Because of its multidisciplinary nature, the Course of Applied Acoustics is attended by students from various degree programs (almost all branches of Engineering, but also some Architecture students).Obviously in a course of 6 CFUs we can only provide the methodological basis of the topic, which must then be furthered in more in-depth courses.
Definition of quantities. Propagation of mechanical disturbances in an elastic medium.
Sound pressure and particle velocity. The speed of sound.
The wave equation.
Sound intensity and sound energy density. Active and reactive intensity. Propagating and stationary sound fields.
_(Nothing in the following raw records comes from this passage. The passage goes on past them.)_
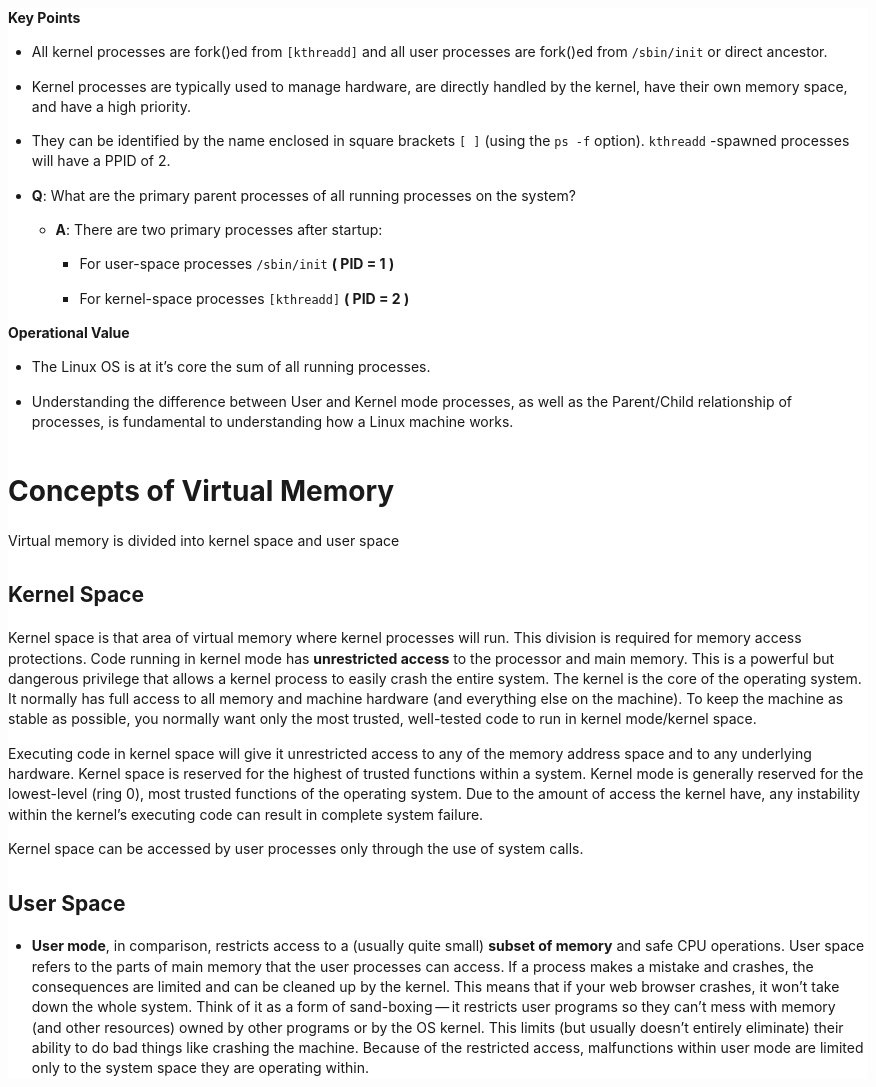 **Key Points**

   - All kernel processes are fork()ed from `[kthreadd]` and all user processes are fork()ed from `/sbin/init` or direct ancestor.

   - Kernel processes are typically used to manage hardware, are directly handled by the kernel, have their own memory space, and have a high priority.

   - They can be identified by the name enclosed in square brackets `[ ]` (using the `ps -f` option). `kthreadd` -spawned processes will have a PPID of 2.

   - **Q**: What are the primary parent processes of all running processes on the system?

       - **A**: There are two primary processes after startup:

           - For user-space processes `/sbin/init` **( PID = 1 )**

           - For kernel-space processes `[kthreadd]` **( PID = 2 )**

**Operational Value**

   - The Linux OS is at it’s core the sum of all running processes.

   - Understanding the difference between User and Kernel mode processes, as well as the Parent/Child relationship of processes, is fundamental to understanding how a Linux machine works.

# Concepts of Virtual Memory

Virtual memory is divided into kernel space and user space

## Kernel Space

Kernel space is that area of virtual memory where kernel processes will run. This division is required for memory access protections. Code running in kernel mode has **unrestricted access** to the processor and main memory. This is a powerful but dangerous privilege that allows a kernel process to easily crash the entire system. The kernel is the core of the operating system. It normally has full access to all memory and machine hardware (and everything else on the machine). To keep the machine as stable as possible, you normally want only the most trusted, well-tested code to run in kernel mode/kernel space.

Executing code in kernel space will give it unrestricted access to any of the memory address space and to any underlying hardware. Kernel space is reserved for the highest of trusted functions within a system. Kernel mode is generally reserved for the lowest-level (ring 0), most trusted functions of the operating system. Due to the amount of access the kernel have, any instability within the kernel’s executing code can result in complete system failure.

Kernel space can be accessed by user processes only through the use of system calls.

## User Space

   - **User mode**, in comparison, restricts access to a (usually quite small) **subset of memory** and safe CPU operations. User space refers to the parts of main memory that the user processes can access. If a process makes a mistake and crashes, the consequences are limited and can be cleaned up by the kernel. This means that if your web browser crashes, it won’t take down the whole system. Think of it as a form of sand-boxing — it restricts user programs so they can’t mess with memory (and other resources) owned by other programs or by the OS kernel. This limits (but usually doesn’t entirely eliminate) their ability to do bad things like crashing the machine. Because of the restricted access, malfunctions within user mode are limited only to the system space they are operating within.
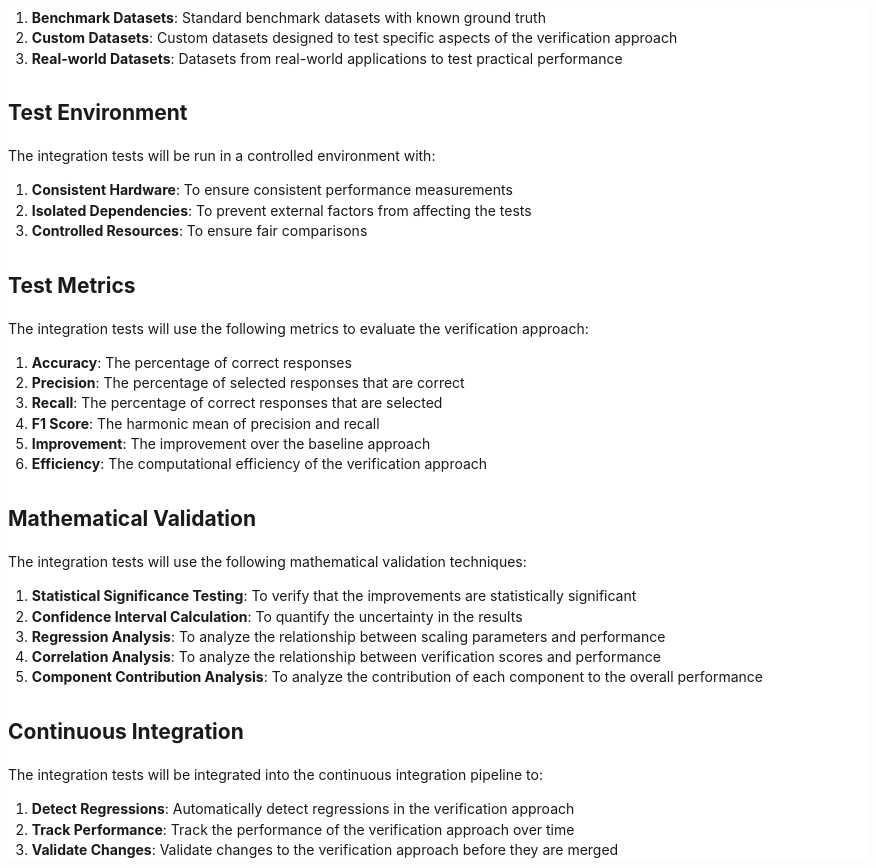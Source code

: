 1. **Benchmark Datasets**: Standard benchmark datasets with known ground truth
2. **Custom Datasets**: Custom datasets designed to test specific aspects of the verification approach
3. **Real-world Datasets**: Datasets from real-world applications to test practical performance

## Test Environment

The integration tests will be run in a controlled environment with:

1. **Consistent Hardware**: To ensure consistent performance measurements
2. **Isolated Dependencies**: To prevent external factors from affecting the tests
3. **Controlled Resources**: To ensure fair comparisons

## Test Metrics

The integration tests will use the following metrics to evaluate the verification approach:

1. **Accuracy**: The percentage of correct responses
2. **Precision**: The percentage of selected responses that are correct
3. **Recall**: The percentage of correct responses that are selected
4. **F1 Score**: The harmonic mean of precision and recall
5. **Improvement**: The improvement over the baseline approach
6. **Efficiency**: The computational efficiency of the verification approach

## Mathematical Validation

The integration tests will use the following mathematical validation techniques:

1. **Statistical Significance Testing**: To verify that the improvements are statistically significant
2. **Confidence Interval Calculation**: To quantify the uncertainty in the results
3. **Regression Analysis**: To analyze the relationship between scaling parameters and performance
4. **Correlation Analysis**: To analyze the relationship between verification scores and performance
5. **Component Contribution Analysis**: To analyze the contribution of each component to the overall performance

## Continuous Integration

The integration tests will be integrated into the continuous integration pipeline to:

1. **Detect Regressions**: Automatically detect regressions in the verification approach
2. **Track Performance**: Track the performance of the verification approach over time
3. **Validate Changes**: Validate changes to the verification approach before they are merged
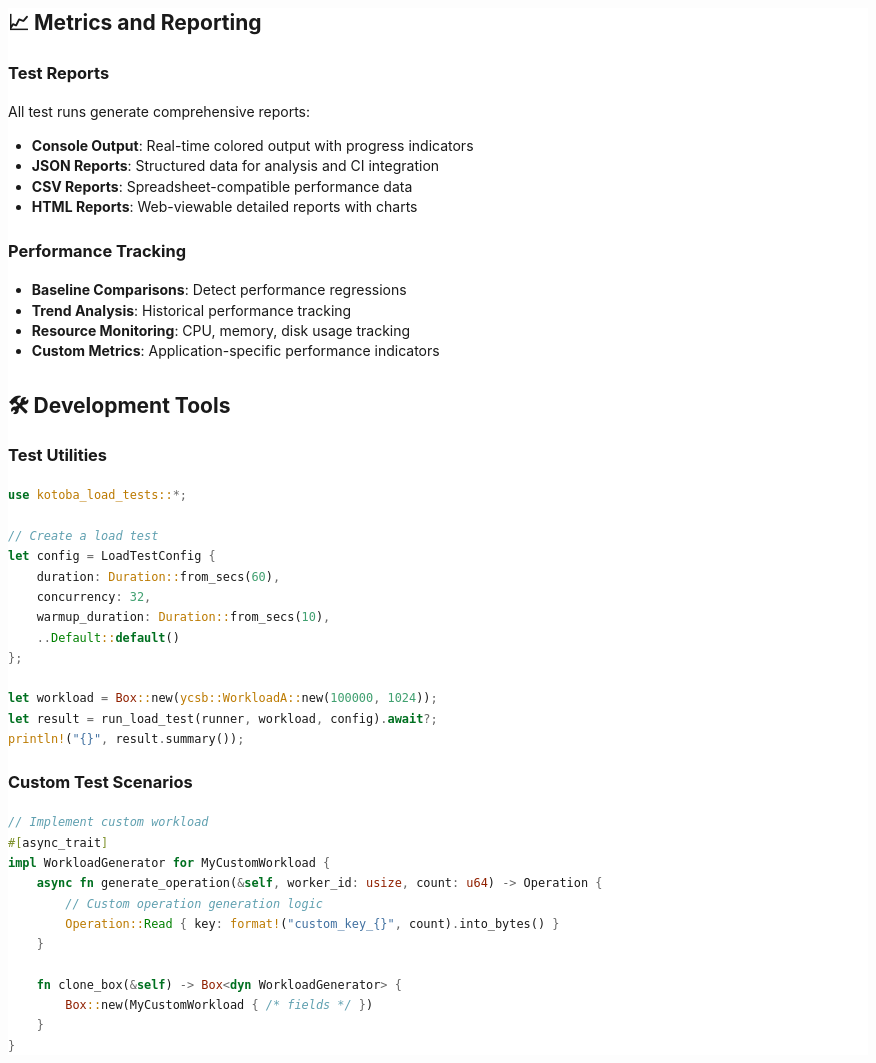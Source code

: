 ## 📈 Metrics and Reporting

### Test Reports
All test runs generate comprehensive reports:
- **Console Output**: Real-time colored output with progress indicators
- **JSON Reports**: Structured data for analysis and CI integration
- **CSV Reports**: Spreadsheet-compatible performance data
- **HTML Reports**: Web-viewable detailed reports with charts

### Performance Tracking
- **Baseline Comparisons**: Detect performance regressions
- **Trend Analysis**: Historical performance tracking
- **Resource Monitoring**: CPU, memory, disk usage tracking
- **Custom Metrics**: Application-specific performance indicators

## 🛠️ Development Tools

### Test Utilities
```rust
use kotoba_load_tests::*;

// Create a load test
let config = LoadTestConfig {
    duration: Duration::from_secs(60),
    concurrency: 32,
    warmup_duration: Duration::from_secs(10),
    ..Default::default()
};

let workload = Box::new(ycsb::WorkloadA::new(100000, 1024));
let result = run_load_test(runner, workload, config).await?;
println!("{}", result.summary());
```

### Custom Test Scenarios
```rust
// Implement custom workload
#[async_trait]
impl WorkloadGenerator for MyCustomWorkload {
    async fn generate_operation(&self, worker_id: usize, count: u64) -> Operation {
        // Custom operation generation logic
        Operation::Read { key: format!("custom_key_{}", count).into_bytes() }
    }

    fn clone_box(&self) -> Box<dyn WorkloadGenerator> {
        Box::new(MyCustomWorkload { /* fields */ })
    }
}
```
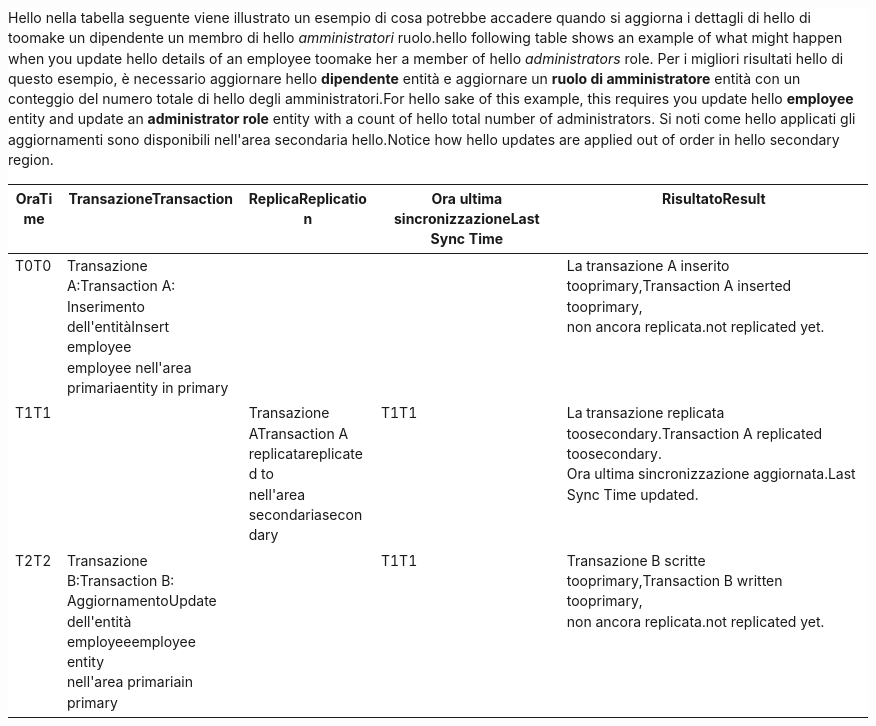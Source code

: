 <span data-ttu-id="c1d59-249">Hello nella tabella seguente viene illustrato un esempio di cosa potrebbe accadere quando si aggiorna i dettagli di hello di toomake un dipendente un membro di hello *amministratori* ruolo.</span><span class="sxs-lookup"><span data-stu-id="c1d59-249">hello following table shows an example of what might happen when you update hello details of an employee toomake her a member of hello *administrators* role.</span></span> <span data-ttu-id="c1d59-250">Per i migliori risultati hello di questo esempio, è necessario aggiornare hello **dipendente** entità e aggiornare un **ruolo di amministratore** entità con un conteggio del numero totale di hello degli amministratori.</span><span class="sxs-lookup"><span data-stu-id="c1d59-250">For hello sake of this example, this requires you update hello **employee** entity and update an **administrator role** entity with a count of hello total number of administrators.</span></span> <span data-ttu-id="c1d59-251">Si noti come hello applicati gli aggiornamenti sono disponibili nell'area secondaria hello.</span><span class="sxs-lookup"><span data-stu-id="c1d59-251">Notice how hello updates are applied out of order in hello secondary region.</span></span>

| <span data-ttu-id="c1d59-252">**Ora**</span><span class="sxs-lookup"><span data-stu-id="c1d59-252">**Time**</span></span> | <span data-ttu-id="c1d59-253">**Transazione**</span><span class="sxs-lookup"><span data-stu-id="c1d59-253">**Transaction**</span></span>                                            | <span data-ttu-id="c1d59-254">**Replica**</span><span class="sxs-lookup"><span data-stu-id="c1d59-254">**Replication**</span></span>                       | <span data-ttu-id="c1d59-255">**Ora ultima sincronizzazione**</span><span class="sxs-lookup"><span data-stu-id="c1d59-255">**Last Sync Time**</span></span> | <span data-ttu-id="c1d59-256">**Risultato**</span><span class="sxs-lookup"><span data-stu-id="c1d59-256">**Result**</span></span> |
|----------|------------------------------------------------------------|---------------------------------------|--------------------|------------| 
| <span data-ttu-id="c1d59-257">T0</span><span class="sxs-lookup"><span data-stu-id="c1d59-257">T0</span></span>       | <span data-ttu-id="c1d59-258">Transazione A:</span><span class="sxs-lookup"><span data-stu-id="c1d59-258">Transaction A:</span></span> <br> <span data-ttu-id="c1d59-259">Inserimento dell'entità</span><span class="sxs-lookup"><span data-stu-id="c1d59-259">Insert employee</span></span> <br> <span data-ttu-id="c1d59-260">employee nell'area primaria</span><span class="sxs-lookup"><span data-stu-id="c1d59-260">entity in primary</span></span> |                                   |                    | <span data-ttu-id="c1d59-261">La transazione A inserito tooprimary,</span><span class="sxs-lookup"><span data-stu-id="c1d59-261">Transaction A inserted tooprimary,</span></span><br> <span data-ttu-id="c1d59-262">non ancora replicata.</span><span class="sxs-lookup"><span data-stu-id="c1d59-262">not replicated yet.</span></span> |
| <span data-ttu-id="c1d59-263">T1</span><span class="sxs-lookup"><span data-stu-id="c1d59-263">T1</span></span>       |                                                            | <span data-ttu-id="c1d59-264">Transazione A</span><span class="sxs-lookup"><span data-stu-id="c1d59-264">Transaction A</span></span> <br> <span data-ttu-id="c1d59-265">replicata</span><span class="sxs-lookup"><span data-stu-id="c1d59-265">replicated to</span></span><br> <span data-ttu-id="c1d59-266">nell'area secondaria</span><span class="sxs-lookup"><span data-stu-id="c1d59-266">secondary</span></span> | <span data-ttu-id="c1d59-267">T1</span><span class="sxs-lookup"><span data-stu-id="c1d59-267">T1</span></span> | <span data-ttu-id="c1d59-268">La transazione replicata toosecondary.</span><span class="sxs-lookup"><span data-stu-id="c1d59-268">Transaction A replicated toosecondary.</span></span> <br><span data-ttu-id="c1d59-269">Ora ultima sincronizzazione aggiornata.</span><span class="sxs-lookup"><span data-stu-id="c1d59-269">Last Sync Time updated.</span></span>    |
| <span data-ttu-id="c1d59-270">T2</span><span class="sxs-lookup"><span data-stu-id="c1d59-270">T2</span></span>       | <span data-ttu-id="c1d59-271">Transazione B:</span><span class="sxs-lookup"><span data-stu-id="c1d59-271">Transaction B:</span></span><br><span data-ttu-id="c1d59-272">Aggiornamento</span><span class="sxs-lookup"><span data-stu-id="c1d59-272">Update</span></span><br> <span data-ttu-id="c1d59-273">dell'entità employee</span><span class="sxs-lookup"><span data-stu-id="c1d59-273">employee entity</span></span><br> <span data-ttu-id="c1d59-274">nell'area primaria</span><span class="sxs-lookup"><span data-stu-id="c1d59-274">in primary</span></span>  |                                | <span data-ttu-id="c1d59-275">T1</span><span class="sxs-lookup"><span data-stu-id="c1d59-275">T1</span></span>                 | <span data-ttu-id="c1d59-276">Transazione B scritte tooprimary,</span><span class="sxs-lookup"><span data-stu-id="c1d59-276">Transaction B written tooprimary,</span></span><br> <span data-ttu-id="c1d59-277">non ancora replicata.</span><span class="sxs-lookup"><span data-stu-id="c1d59-277">not replicated yet.</span></span>  |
Physiological and psychological mechanisms of sound perception by humans.
The logarithmic scale of decibels (dB), elementary operations on quantities expressed in dB. Frequency weighting curves.
Masking phenomena in time and in frequency. Audio compression algorithms based on psychoacoustic principles.
Plane waves, spherical waves, standing waves. Sound reflection and absorption.
Sound propagation outdoor.
Room acoustics: reverberation, sound quality in concert halls and opera houses, ISO3382 acoustical parameters.
Advanced methods for impulse response measurement.
Digital Signal Processing applied to audio and acoustics.
Fundamentals of spectral analysis and Fourier transform.
Sampling of signals.
The DFT and the FFT algorithms. Convolution.
FIR and IIR filters, calculation of Inverse numerical filters.
Active control of sound.
Virtual acoustics and 3D audio.
Electroacoustics and instrumentation for acoustic measurements:
Acoustic transducers (microphones, loudspeakers).
Devices for processing analog and digital acoustic signals: amplifiers, equalizers, reverbs, compressors, etc...
Sound level meters, spectrum analysers, impulse response measurement systems.
Virtual Instrumentation on PC and software for acoustical measurements, with practical exercises in the laboratory.
Techniques for numerical simulation of sound propagation:
Fundamental of finite element methods, boundary element methods, and ray tracing.
The recommended textbooks for an introduction to this topic are:
P. Fausti: Acustica in Edilizia , Rockwool, Italy, Milan, 2005 (free download in PDF format)
R. Spagnolo: Acustica: Fondamenti e applicazioni, UTET Università, 2015, ISBN: 9788860084460
T. D. Rossing (ed.): Springer Handbook of Acoustics, Springer Science+Business Media, New York, 2007
L.E. Kinsler, A.R. Frey, A.B. Coppens, and J.V. Sanders: Fundamentals of Acoustics, Wiley & Sons, 2000
F. Fahy: Foundations of Engineering Acoustics, Academic Press, 2000,
The course includes a combination of frontal lectures and workshop/laboratories.
The theoretical background of the material covered by this module will be explained during frontal lectures. Computer-based and practical demonstrations will often be used during lectures to demonstrate the practical aspects of this discipline.
Hands-on workshop or laboratories, with the aid of computers or measurement equipment, will also be carried out to allow students to familiarise themselves with numerical simulations and signal processing and with experimental measurements.
Class tests will be carried as formative or summative assessment to monitor and evaluate student progress.
Assessment methods and criteria
The assessment consists of two separate tests:
1) a written examination, consisting of a number of exercises. Some students may be exempted from the written test, on the basis of the results obtained during in-class tests.
2) Oral examination, which focuses mainly on theoretical topics, and which can be accessed only after passing the written test.